Zenker Sanja, Wulf Donat, Meierhenrich Anja, Viehöver Prisca, Becker Sarah, Eisenhut Marion, Stracke Ralf, Weisshaar Bernd, Bräutigam Andrea
Computational Biology, Faculty of Biology, Bielefeld University, 33615 Bielefeld, Germany.
Center of Biotechnology (CeBiTec), Bielefeld University, 33615 Bielefeld, Germany.
Plant Physiol. 2025 May 30;198(2). doi: 10.1093/plphys/kiaf205.
Transcription factors control gene expression during development and in response to a broad range of internal and external stimuli. They regulate promoter activity by directly binding cis-regulatory elements in DNA. The angiosperm Arabidopsis (Arabidopsis thaliana) contains more than 1,500 annotated transcription factors, each containing a DNA-binding domain that is used to define transcription factor families. Analyzing the binding motifs of 686 and the binding sites of 335 Arabidopsis transcription factors, as well as motifs of 92 transcription factors from other plants, we identified a constrained vocabulary of 74 conserved motifs spanning 50 families in plants. Among 21 transcription factor families, we found 1 core motif for all analyzed members and between 2% and 72% overlapping binding sites. Five families show conservation of the motif along phylogenetic clades. Five families, including the C2H2 zinc finger family, show high diversity among motifs in plants, suggesting potential for the neofunctionalization of duplicated transcription factors based on the motif recognized. We tested whether conserved motifs remained conserved since at least 450 million years ago by determining the binding motifs of 17 transcription factors from 11 families in Marchantia (Marchantia polymorpha) using amplified DNA affinity purification sequencing. We detected nearly identical binding motifs as predicted from the angiosperm data. Our findings show a large repertoire of overlapping binding sites within a transcription factor family and species and a high degree of binding motif conservation for at least 450 million years, indicating more potential for evolution in cis- rather than trans-regulatory elements.
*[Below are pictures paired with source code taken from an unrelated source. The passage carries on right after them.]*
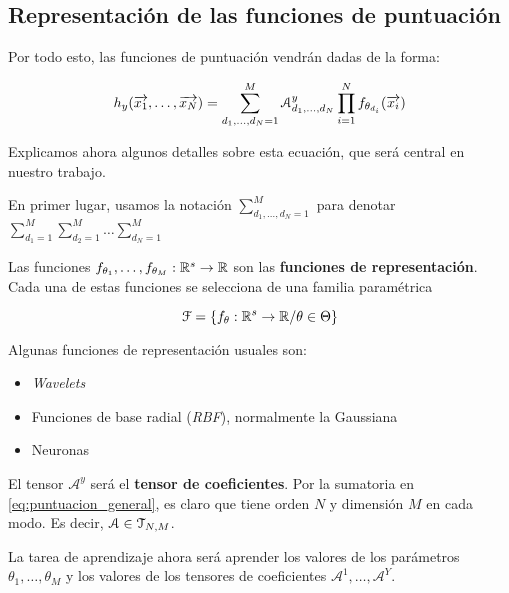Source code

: \subsection{Representación de las funciones de puntuación} \label{sec:repr_funciones_puntuacion}

Por todo esto, las funciones de puntuación vendrán dadas de la forma:

\begin{equation} \label{eq:puntuacion_general}
    h_y(\overrightarrow{x_1}, \ldots, \overrightarrow{x_N}) = \sum_{d_1, \ldots, d_N = 1}^{M} \mathcal{A}^y_{d_1, \ldots, d_N} \prod_{i = 1}^N f_{\theta_{d_i}}(\overrightarrow{x_i})
\end{equation}

Explicamos ahora algunos detalles sobre esta ecuación, que será central en nuestro trabajo.

En primer lugar, usamos la notación $\sum_{d_1, \ldots, d_N = 1}^{M}$ para denotar $\sum_{d_1 = 1}^{M} \sum_{d_2 = 1}^{M} \ldots \sum_{d_N = 1}^{M}$

Las funciones $f_{\theta_1}, \ldots, f_{\theta_M}: \mathbb{R}^s \to \mathbb{R}$ son las \textbf{funciones de representación}. Cada una de estas funciones se selecciona de una familia paramétrica

$$\mathcal{F} = \{ f_{\theta}: \mathbb{R}^s \to \mathbb{R} / \theta \in \Theta \}$$

Algunas funciones de representación usuales son:

\begin{itemize}
    \item \textit{Wavelets}
    \item Funciones de base radial (\textit{RBF}), normalmente la Gaussiana
    \item Neuronas
\end{itemize}

El tensor $\mathcal{A}^y$ será el \textbf{tensor de coeficientes}. Por la sumatoria en \eqref{eq:puntuacion_general}, es claro que tiene orden $N$ y dimensión $M$ en cada modo. Es decir, $\mathcal{A} \in \mathcal{T}_{N, M}$.

La tarea de aprendizaje ahora será aprender los valores de los parámetros $\theta_1, \ldots, \theta_M$ y los valores de los tensores de coeficientes $\mathcal{A}^1, \ldots, \mathcal{A}^Y$.

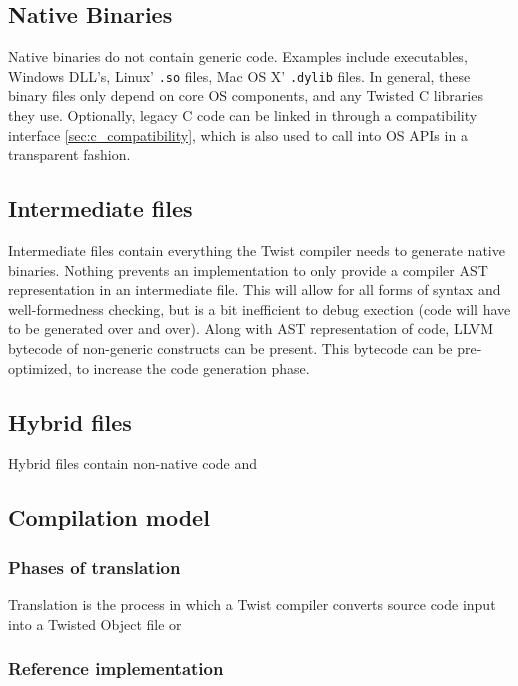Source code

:\documentclass[a4paper,11pt]{report}
\newcommand{\tcode}[1]{\texttt{#1}}
\begin{document}
  \subsection{Native Binaries}

Native binaries do not contain generic code.
Examples include executables, Windows DLL's, Linux' \tcode{.so} files, Mac OS X' \tcode{.dylib} files.
In general, these binary files only depend on core OS components, and any Twisted C libraries they use.
Optionally, legacy C code can be linked in through a compatibility interface \ref{sec:c_compatibility}, which is also used to call into OS APIs in a transparent fashion.

  \subsection{Intermediate files}

Intermediate files contain everything the Twist compiler needs to generate native binaries.
Nothing prevents an implementation to only provide a compiler AST representation in an intermediate file.
This will allow for all forms of syntax and well-formedness checking, but is a bit inefficient to debug exection (code will have to be generated over and over).
Along with AST representation of code, LLVM bytecode of non-generic constructs can be present.
This bytecode can be pre-optimized, to increase the code generation phase. 

  \subsection{Hybrid files}

Hybrid files contain non-native code and 

  \subsection{Compilation model}
    \subsubsection{Phases of translation}

Translation is the process in which a Twist compiler converts source code input into a Twisted Object file or 

    \subsubsection{Reference implementation}
\end{document}
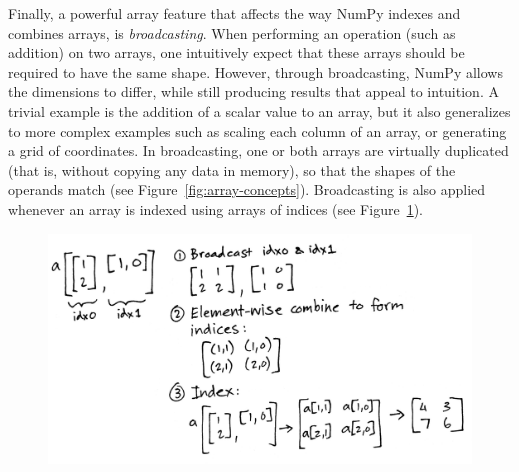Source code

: 
Finally, a powerful array feature that affects the way NumPy indexes and combines arrays, is {\em broadcasting}. When performing an operation (such as addition) on two arrays, one intuitively expect that these arrays should be required to have the same shape.  However, through broadcasting, NumPy allows the dimensions to differ, while still producing results that appeal to intuition.  A trivial example is the addition of a scalar value to an array, but it also generalizes to more complex examples such as scaling each column of an array, or generating a grid of coordinates.  In broadcasting, one or both arrays are virtually duplicated (that is, without copying any data in memory), so that the shapes of the operands match (see Figure~\ref{fig:array-concepts}).  Broadcasting is also applied whenever an array is indexed using arrays of indices (see Figure~\ref{fig:broadcasting}).

\begin{figure}
  \centering
  \includegraphics[width=\linewidth]{static/sketches/fancy-indexing}
  \caption{
   }
  \label{fig:broadcasting}
\end{figure}

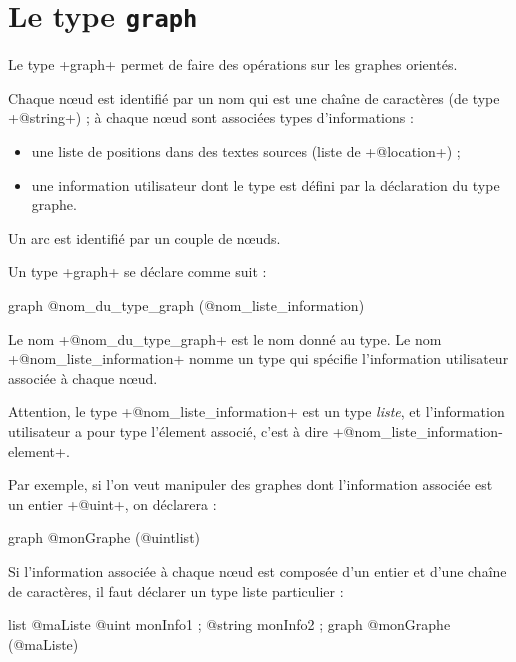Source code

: 
\chapter{Le type \texttt{graph}}

Le type \ggs+graph+ permet de faire des opérations sur les graphes orientés.

Chaque nœud est identifié par un nom qui est une chaîne de caractères (de type \ggs+@string+) ; à chaque nœud sont associées types d'informations :
\begin{itemize}
  \item une liste de positions dans des textes sources (liste de \ggs+@location+) ;
  \item une information utilisateur dont le type est défini par la déclaration du type graphe.
\end{itemize}

Un arc est identifié par un couple de nœuds.


Un type \ggs+graph+ se déclare comme suit :
\begin{galgascode}
graph @nom_du_type_graph (@nom_liste_information) {
}
\end{galgascode}

Le nom \ggs+@nom_du_type_graph+ est le nom donné au type. Le nom \ggs+@nom_liste_information+ nomme un type qui spécifie l'information utilisateur associée à chaque nœud.

Attention, le type \ggs+@nom_liste_information+ est un type \emph{liste}, et l'information utilisateur a pour type l'élement associé, c'est à dire \ggs+@nom_liste_information-element+. 

Par exemple, si l'on veut manipuler des graphes dont l'information associée est un entier \ggs+@uint+, on déclarera :
\begin{galgascode}
graph @monGraphe (@uintlist) {
}
\end{galgascode}

Si l'information associée à chaque nœud est composée d'un entier et d'une chaîne de caractères, il faut déclarer un type liste particulier :
\begin{galgascode}
list @maListe {
  @uint monInfo1 ;
  @string monInfo2 ;
}
graph @monGraphe (@maListe) {
}
\end{galgascode}






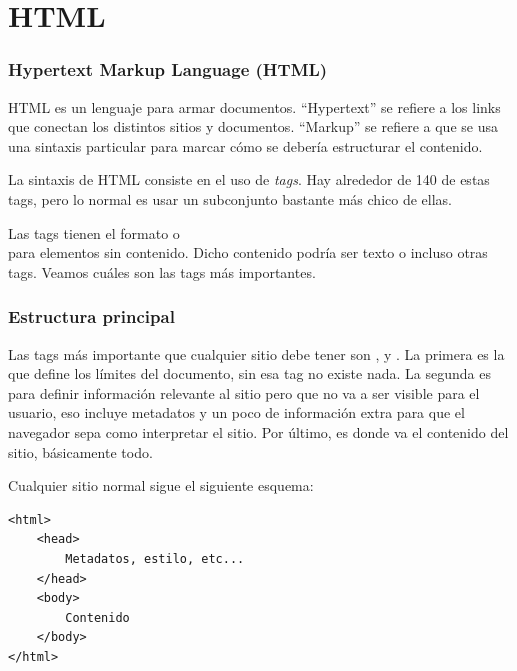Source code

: \section{HTML}\label{sec:HTML}

\begin{frame}[fragile]
    \frametitle{Hypertext Markup Language (HTML)}
    
    HTML es un lenguaje para armar documentos. ``Hypertext'' se 
    refiere a los links que conectan los distintos sitios y documentos. 
    ``Markup'' se refiere a que se usa una sintaxis particular para 
    marcar cómo se debería estructurar el contenido.

    La sintaxis de HTML consiste en el uso de \emph{tags}. Hay alrededor de 
    140 de estas tags, pero lo normal es usar un subconjunto bastante 
    más chico de ellas. 
    
    Las tags tienen el formato  o \\
     para elementos sin contenido. Dicho contenido 
    podría ser texto o incluso otras tags. Veamos cuáles son las tags más importantes.

\end{frame}

\begin{frame}[fragile]
    \frametitle{Estructura principal}
    
    Las tags más importante que cualquier sitio debe tener son , 
     y . La primera es la que define los límites del documento, 
    sin esa tag no existe nada. La segunda es para definir información relevante 
    al sitio pero que no va a ser visible para el usuario, eso incluye metadatos 
    y un poco de información extra para que el navegador sepa como interpretar el 
    sitio. Por último,  es donde va el contenido del sitio, básicamente todo.

    Cualquier sitio normal sigue el siguiente esquema:

    \begin{lstlisting}
<html>
    <head>
        Metadatos, estilo, etc...
    </head>
    <body>
        Contenido
    </body>
</html>
    \end{lstlisting}

\end{frame}

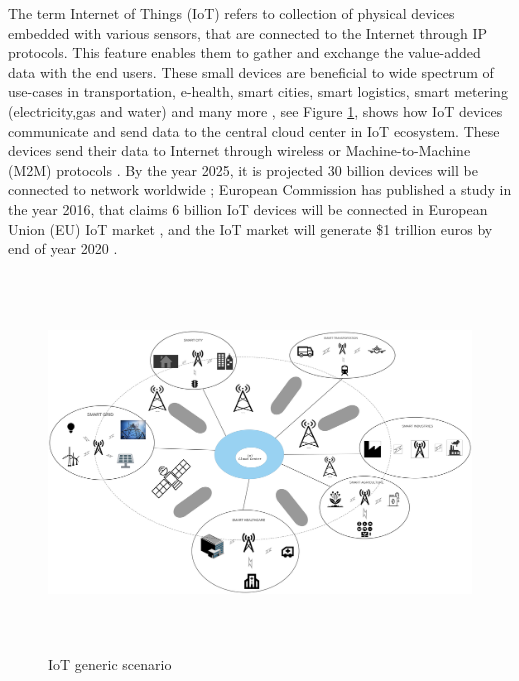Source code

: \documentclass[12pt]{article}
\begin{document}
The term Internet of Things (IoT) refers to collection of physical devices embedded with various sensors, that are connected to the Internet through IP protocols. This feature enables them to gather and exchange the value-added data with the end users. These small devices are  beneficial to wide spectrum of use-cases in transportation, e-health, smart cities, smart logistics, smart metering (electricity,gas and water) and many more \cite{basu2019experimental}, see Figure \ref{fig:IoT generic scenario}, shows how IoT devices communicate and send data to the central cloud center in IoT ecosystem. These devices send their data to Internet through wireless or Machine-to-Machine (M2M) protocols \cite{singh2015secure}. By the year 2025, it is projected 30 billion devices will be connected to network worldwide \cite{nokiaresource}; European Commission has published a study in the year 2016, that claims 6 billion IoT devices will be connected in European Union (EU) IoT market \cite{EUIoT}, and the IoT market will generate \$1 trillion euros by end of year 2020 \cite{liu2019privacy}. \par
\begin{figure}[H]
  \includegraphics[width=\columnwidth,height=10cm,keepaspectratio]{Images/iot_generic_scenario.pdf}
  \centering
  \caption{IoT generic scenario}
  \label{fig:IoT generic scenario}
\end{figure}
\end{document}

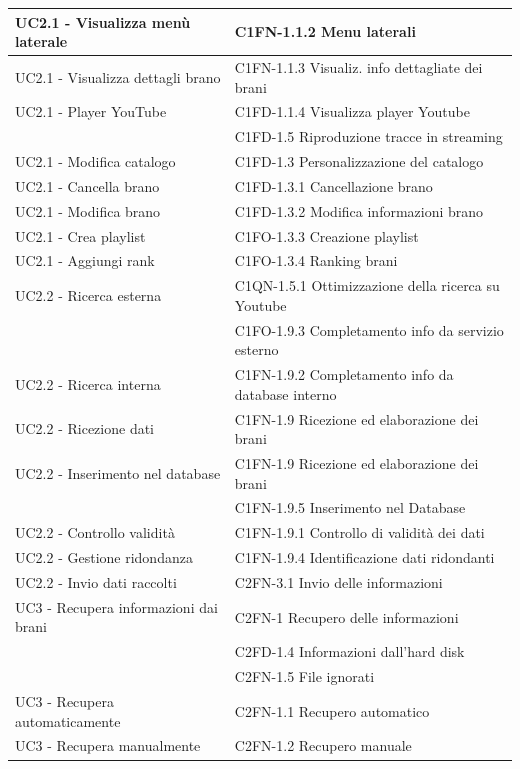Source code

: \begin{footnotesize}
\begin{longtable}[!h]{|l|l|}
\hline
UC2.1 - Visualizza men\`u laterale & C1FN-1.1.2 Menu laterali \\ \hline
UC2.1 - Visualizza dettagli brano & C1FN-1.1.3 Visualiz. info dettagliate dei
brani \\ \hline
UC2.1 - Player YouTube & C1FD-1.1.4 Visualizza player Youtube \\
 & C1FD-1.5 Riproduzione tracce in streaming \\ \hline
UC2.1 - Modifica catalogo & C1FD-1.3 Personalizzazione del catalogo \\ \hline
UC2.1 - Cancella brano & C1FD-1.3.1 Cancellazione brano \\ \hline
UC2.1 - Modifica brano & C1FD-1.3.2 Modifica informazioni brano \\ \hline
UC2.1 - Crea playlist & C1FO-1.3.3 Creazione playlist \\ \hline
UC2.1 - Aggiungi rank & C1FO-1.3.4 Ranking brani \\ \hline
UC2.2 - Ricerca esterna & C1QN-1.5.1 Ottimizzazione della ricerca su Youtube \\
 & C1FO-1.9.3 Completamento info da servizio esterno \\ \hline
UC2.2 - Ricerca interna & C1FN-1.9.2 Completamento info da database interno \\
\hline
UC2.2 - Ricezione dati & C1FN-1.9 Ricezione ed elaborazione dei brani \\ \hline
UC2.2 - Inserimento nel database & C1FN-1.9 Ricezione ed elaborazione dei brani \\
 & C1FN-1.9.5 Inserimento nel Database \\ \hline
UC2.2 - Controllo validit\`a & C1FN-1.9.1 Controllo di validit\`a dei dati \\
\hline
UC2.2 - Gestione ridondanza & C1FN-1.9.4 Identificazione dati ridondanti \\
\hline
UC2.2 - Invio dati raccolti & C2FN-3.1 Invio delle informazioni \\ \hline
UC3 - Recupera informazioni dai brani & C2FN-1 Recupero delle informazioni \\
 & C2FD-1.4 Informazioni dall'hard disk \\ 
 & C2FN-1.5 File ignorati \\ \hline
UC3 - Recupera automaticamente & C2FN-1.1 Recupero automatico \\ \hline
UC3 - Recupera manualmente & C2FN-1.2 Recupero manuale \\ \hline

\end{longtable}
\end{footnotesize}
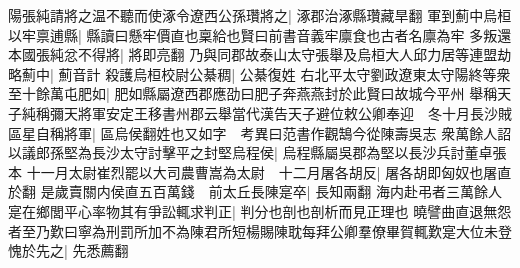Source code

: 陽張純請將之温不聽而使涿令遼西公孫瓚將之|{
	涿郡治涿縣瓚藏旱翻}
軍到薊中烏桓以牢禀逋縣|{
	縣讀曰懸牢價直也稟給也賢曰前書音義牢廪食也古者名廪為牢}
多叛還本國張純忿不得將|{
	將即亮翻}
乃與同郡故泰山太守張舉及烏桓大人邱力居等連盟劫略薊中|{
	薊音計}
殺護烏桓校尉公綦稠|{
	公綦復姓}
右北平太守劉政遼東太守陽終等衆至十餘萬屯肥如|{
	肥如縣屬遼西郡應劭曰肥子奔燕燕封於此賢曰故城今平州}
舉稱天子純稱彌天將軍安定王移書州郡云舉當代漢告天子避位敕公卿奉迎　冬十月長沙賊區星自稱將軍|{
	區烏侯翻姓也又如字　考異曰范書作觀鵠今從陳壽吳志}
衆萬餘人詔以議郎孫堅為長沙太守討擊平之封堅烏程侯|{
	烏程縣屬吳郡為堅以長沙兵討董卓張本}
十一月太尉崔烈罷以大司農曹嵩為太尉　十二月屠各胡反|{
	屠各胡即匈奴也屠直於翻}
是歲賣關内侯直五百萬錢　前太丘長陳寔卒|{
	長知兩翻}
海内赴弔者三萬餘人寔在鄉閭平心率物其有爭訟輒求判正|{
	判分也剖也剖析而見正理也}
曉譬曲直退無怨者至乃歎曰寧為刑罰所加不為陳君所短楊賜陳耽每拜公卿羣僚畢賀輒歎寔大位未登愧於先之|{
	先悉薦翻}


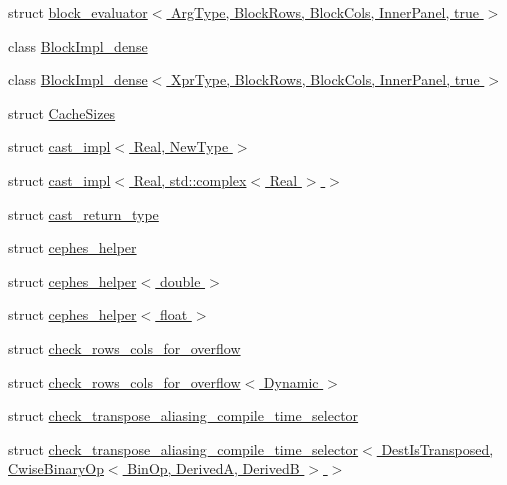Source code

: \begin{DoxyCompactItemize}
\item 
struct \hyperlink{struct_eigen_1_1internal_1_1block__evaluator_3_01_arg_type_00_01_block_rows_00_01_block_cols_00_01_inner_panel_00_01true_01_4}{block\+\_\+evaluator$<$ Arg\+Type, Block\+Rows, Block\+Cols, Inner\+Panel, true $>$}
\item 
class \hyperlink{class_eigen_1_1internal_1_1_block_impl__dense}{Block\+Impl\+\_\+dense}
\item 
class \hyperlink{class_eigen_1_1internal_1_1_block_impl__dense_3_01_xpr_type_00_01_block_rows_00_01_block_cols_00_01_inner_panel_00_01true_01_4}{Block\+Impl\+\_\+dense$<$ Xpr\+Type, Block\+Rows, Block\+Cols, Inner\+Panel, true $>$}
\item 
struct \hyperlink{struct_eigen_1_1internal_1_1_cache_sizes}{Cache\+Sizes}
\item 
struct \hyperlink{struct_eigen_1_1internal_1_1cast__impl_3_01_real_00_01_new_type_01_4}{cast\+\_\+impl$<$ Real, New\+Type $>$}
\item 
struct \hyperlink{struct_eigen_1_1internal_1_1cast__impl_3_01_real_00_01std_1_1complex_3_01_real_01_4_01_4}{cast\+\_\+impl$<$ Real, std\+::complex$<$ Real $>$ $>$}
\item 
struct \hyperlink{struct_eigen_1_1internal_1_1cast__return__type}{cast\+\_\+return\+\_\+type}
\item 
struct \hyperlink{struct_eigen_1_1internal_1_1cephes__helper}{cephes\+\_\+helper}
\item 
struct \hyperlink{struct_eigen_1_1internal_1_1cephes__helper_3_01double_01_4}{cephes\+\_\+helper$<$ double $>$}
\item 
struct \hyperlink{struct_eigen_1_1internal_1_1cephes__helper_3_01float_01_4}{cephes\+\_\+helper$<$ float $>$}
\item 
struct \hyperlink{struct_eigen_1_1internal_1_1check__rows__cols__for__overflow}{check\+\_\+rows\+\_\+cols\+\_\+for\+\_\+overflow}
\item 
struct \hyperlink{struct_eigen_1_1internal_1_1check__rows__cols__for__overflow_3_01_dynamic_01_4}{check\+\_\+rows\+\_\+cols\+\_\+for\+\_\+overflow$<$ Dynamic $>$}
\item 
struct \hyperlink{struct_eigen_1_1internal_1_1check__transpose__aliasing__compile__time__selector}{check\+\_\+transpose\+\_\+aliasing\+\_\+compile\+\_\+time\+\_\+selector}
\item 
struct \hyperlink{struct_eigen_1_1internal_1_1check__transpose__aliasing__compile__time__selector_3_01_dest_is_tra9f4c4ffc0d2b0b4cca6adac98dc1ed17}{check\+\_\+transpose\+\_\+aliasing\+\_\+compile\+\_\+time\+\_\+selector$<$ Dest\+Is\+Transposed, Cwise\+Binary\+Op$<$ Bin\+Op, Derived\+A, Derived\+B $>$ $>$}

\end{DoxyCompactItemize}
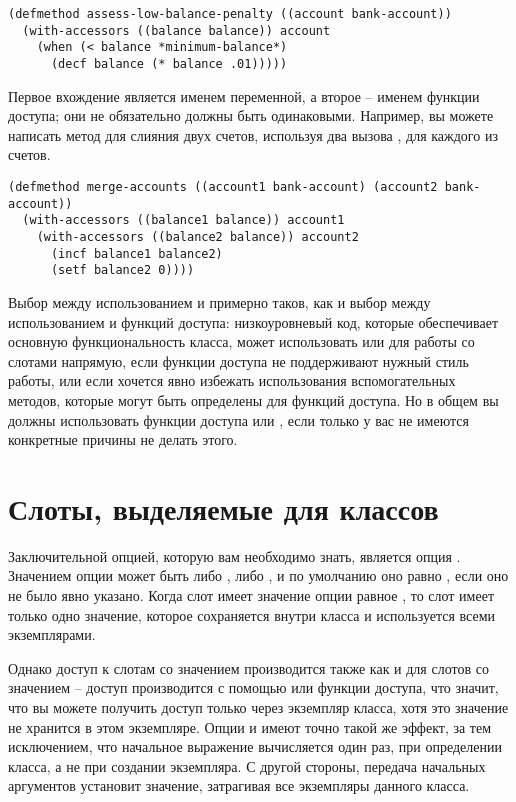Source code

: \begin{lstlisting}
(defmethod assess-low-balance-penalty ((account bank-account))
  (with-accessors ((balance balance)) account
    (when (< balance *minimum-balance*)
      (decf balance (* balance .01)))))
\end{lstlisting}

Первое вхождение  является именем переменной, а второе -- именем функции
доступа; они не обязательно должны быть одинаковыми.  Например, вы можете написать метод
для слияния двух счетов, используя два вызова , для каждого из
счетов.

\begin{lstlisting}
(defmethod merge-accounts ((account1 bank-account) (account2 bank-account))
  (with-accessors ((balance1 balance)) account1
    (with-accessors ((balance2 balance)) account2
      (incf balance1 balance2)
      (setf balance2 0))))
\end{lstlisting}

Выбор между использованием  и  примерно таков, как и
выбор между использованием  и функций доступа: низкоуровневый код,
которые обеспечивает основную функциональность класса, может использовать
 или  для работы со слотами напрямую, если функции
доступа не поддерживают нужный стиль работы, или если хочется явно избежать использования
вспомогательных методов, которые могут быть определены для функций доступа.  Но в общем вы
должны использовать функции доступа или , если только у вас не
имеются конкретные причины не делать этого.

\section{Слоты, выделяемые для классов}

Заключительной опцией, которую вам необходимо знать, является опция .
Значением опции  может быть либо , либо , и
по умолчанию оно равно , если оно не было явно указано.  Когда слот имеет
значение опции равное , то слот имеет только одно значение, которое
сохраняется внутри класса и используется всеми экземплярами.

Однако доступ к слотам со значением  производится также как и для слотов со
значением  -- доступ производится с помощью  или функции
доступа, что значит, что вы можете получить доступ только через экземпляр класса, хотя это
значение не хранится в этом экземпляре.  Опции  и  имеют
точно такой же эффект, за тем исключением, что начальное выражение вычисляется один раз,
при определении класса, а не при создании экземпляра.  С другой стороны, передача
начальных аргументов  установит значение, затрагивая все экземпляры
данного класса.

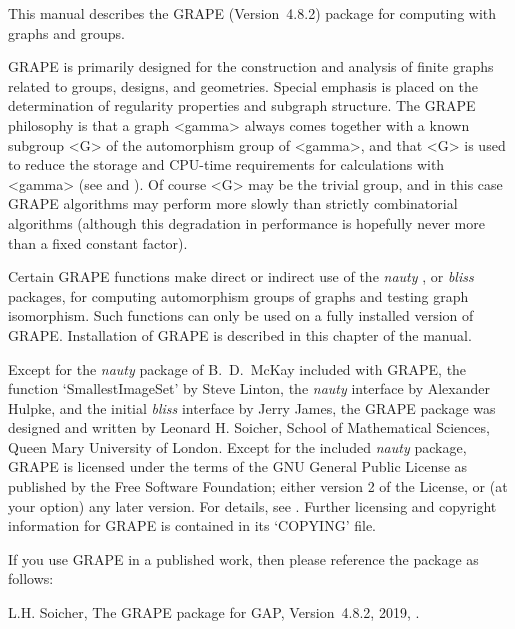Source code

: %
%
%
%
\def\GRAPE{\sf GRAPE}
\def\nauty{\it nauty}
\def\bliss{\it bliss}
\def\Aut{{\rm Aut}\,} 


This manual describes the {\GRAPE} (Version~4.8.2) package for computing
with graphs and groups.

{\GRAPE} is primarily designed for the construction and analysis of
finite graphs related to groups, designs, and geometries. Special
emphasis is placed on the determination of regularity properties and
subgraph structure. The {\GRAPE} philosophy is that a graph <gamma>
always comes together with a known subgroup <G> of the automorphism
group of <gamma>, and that <G> is used to reduce the storage and
CPU-time requirements for calculations with <gamma> (see
\cite{Soi93} and \cite{Soi04}).  Of course <G> may be the trivial group,
and in this case {\GRAPE} algorithms may perform more slowly than strictly
combinatorial algorithms (although this degradation in performance is
hopefully never more than a fixed constant factor).

Certain {\GRAPE} functions make direct or indirect use of the {\nauty}
\cite{Nau90}, \cite{MP14} or {\bliss} \cite{JK07} packages, for computing
automorphism groups of graphs and testing graph isomorphism. Such functions
can only be used on a fully installed version of {\GRAPE}. Installation
of {\GRAPE} is described in this chapter of the manual.

Except for the {\nauty} package of B.~D.~McKay included with {\GRAPE},
the function `SmallestImageSet' by Steve Linton, the {\nauty} interface
by Alexander Hulpke, and the initial {\bliss} interface by Jerry James,
the {\GRAPE} package was designed and written by Leonard H. Soicher,
School of Mathematical Sciences, Queen Mary University of London.
Except for the included {\nauty} package, {\GRAPE} is licensed under the
terms of the GNU General Public License as published by the Free Software
Foundation; either version 2 of the License, or (at your option) any later
version. For details, see .
Further licensing and copyright information for {\GRAPE} is contained
in its `COPYING' file.

If you use {\GRAPE} in a published work, then please reference the
package as follows:

L.H. Soicher, The {GRAPE} package for {GAP}, Version~4.8.2, 2019,
.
转录因子在发育过程中以及对广泛的内部和外部刺激作出反应时控制基因表达。它们通过直接结合DNA中的顺式调控元件来调节启动子活性。被子植物拟南芥(Arabidopsis thaliana)含有1500多个注释的转录因子,每个转录因子都包含一个用于定义转录因子家族的DNA结合结构域。通过分析686个拟南芥转录因子的结合基序、335个转录因子的结合位点以及其他植物的92个转录因子的基序,我们确定了一个由74个保守基序组成的受限词汇表,这些基序跨越了植物中的50个家族。在21个转录因子家族中,我们发现所有分析成员都有1个核心基序,且结合位点的重叠率在2%至72%之间。有5个家族的基序在系统发育分支中表现出保守性。包括C2H2锌指家族在内的5个家族在植物基序中表现出高度多样性,这表明基于所识别的基序,重复的转录因子可能发生新功能化。我们通过使用扩增DNA亲和纯化测序法确定了地钱(Marchantia polymorpha)中11个家族的17个转录因子的结合基序,以此来测试保守基序是否至少自4.5亿年前以来一直保持保守。我们检测到的结合基序与从被子植物数据预测的几乎相同。我们的研究结果表明,转录因子家族和物种内存在大量重叠的结合位点,并且至少4.5亿年来结合基序具有高度保守性,这表明顺式调控元件而非反式调控元件具有更大的进化潜力。